The disk judgment circuit 122 judges whether the disk 108 is an optical recording medium of BD standard or an optical recording medium of HD DVD standard based on the signal amplified in the amplification circuit 119. The collimating-lens-system drive circuit that drives the collimating lens 102 supplies current to the stepping motor or SIDM that drives the lenses configuring the collimating lens 102 based on the judgment result in the disk judgment circuit 122, to thereby drive the collimator lens 102 so that the combined focal length of the collimating lens 102 assumes a specific value that is determined in accordance with the medium type. The liquid-crystal optical-element drive circuit 124 supplies a voltage to the liquid-crystal optical element 112 based on the judgment result in the disk judgment circuit 122, to drive the liquid-crystal optical element 112 so that the magnification factor and numerical aperture of the objective lens 107 assumes a specific value that is determined in accordance with the medium type.

The error-signal generation circuit 125 generates the focus error signal and tracking error signal based on the signal amplified in the amplification circuit 119. The objective-lens drive circuit 126 supplies current corresponding to the error signals to the actuator that drives the objective lens, to thereby drive the objective lens 107 based on the error signals generated in the error-signal generation circuit 125.

Next, a fourth exemplary embodiment will be described.

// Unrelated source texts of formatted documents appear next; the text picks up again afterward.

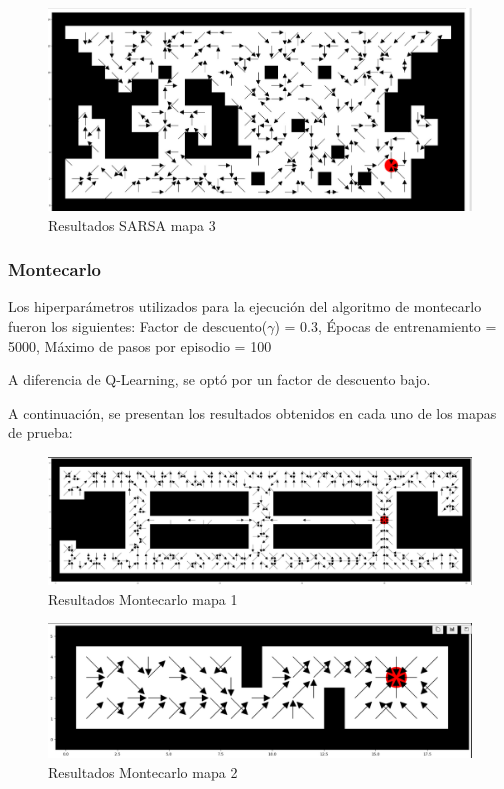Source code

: \documentclass[conference,a4paper]{IEEEtran}
\begin{document}
\begin{figure}[h]
  \centering
  \includegraphics[scale=0.23]{resultado_sarsa_mapa_3}
  \caption{Resultados SARSA mapa 3}
  \label{fig:resultado_sarsa_mapa_3}
\end{figure}

\subsubsection{\textbf{Montecarlo}}

Los hiperparámetros utilizados para la ejecución del algoritmo de montecarlo fueron los siguientes:
Factor de descuento($\gamma$) = 0.3, Épocas de entrenamiento = 5000, Máximo de pasos por episodio = 100\newline

A diferencia de Q-Learning, se optó por un factor de descuento  bajo.\newline

A continuación, se presentan los resultados obtenidos en cada uno de los mapas de prueba:\newline

\begin{figure}[h]
  \centering
  \includegraphics[scale=0.2]{report/Montecarlo.png}
  \caption{Resultados Montecarlo mapa 1}
  \label{fig:Montecarlo}
\end{figure}

\begin{figure}[h]
  \centering
  \includegraphics[scale=0.2]{report/Montecarlo2.png}
  \caption{Resultados Montecarlo mapa 2}
  \label{fig:Montecarlo2}
\end{figure}
\end{document}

The optical head unit of the fourth exemplary embodiment of the present invention has a configuration wherein the collimating lens 102 is configured by the convex lens 102a and convex lens 102b while omitting the magnification-variable lens 105 from the optical head unit 100a of the second exemplary embodiment shown in FIG. 6. In the present exemplary embodiment, as in the second exemplary embodiment, the objective lens 107a for use in data reproducing on an optical recording medium of BD standard and the objective lens 107b for use in data recording on an optical recording medium of an HD DVD standard are used while switching therebetween depending on the type of the disk 108. As the collimating lens 102, the example shown in FIG. 11 can be used, as in the third exemplary embodiment.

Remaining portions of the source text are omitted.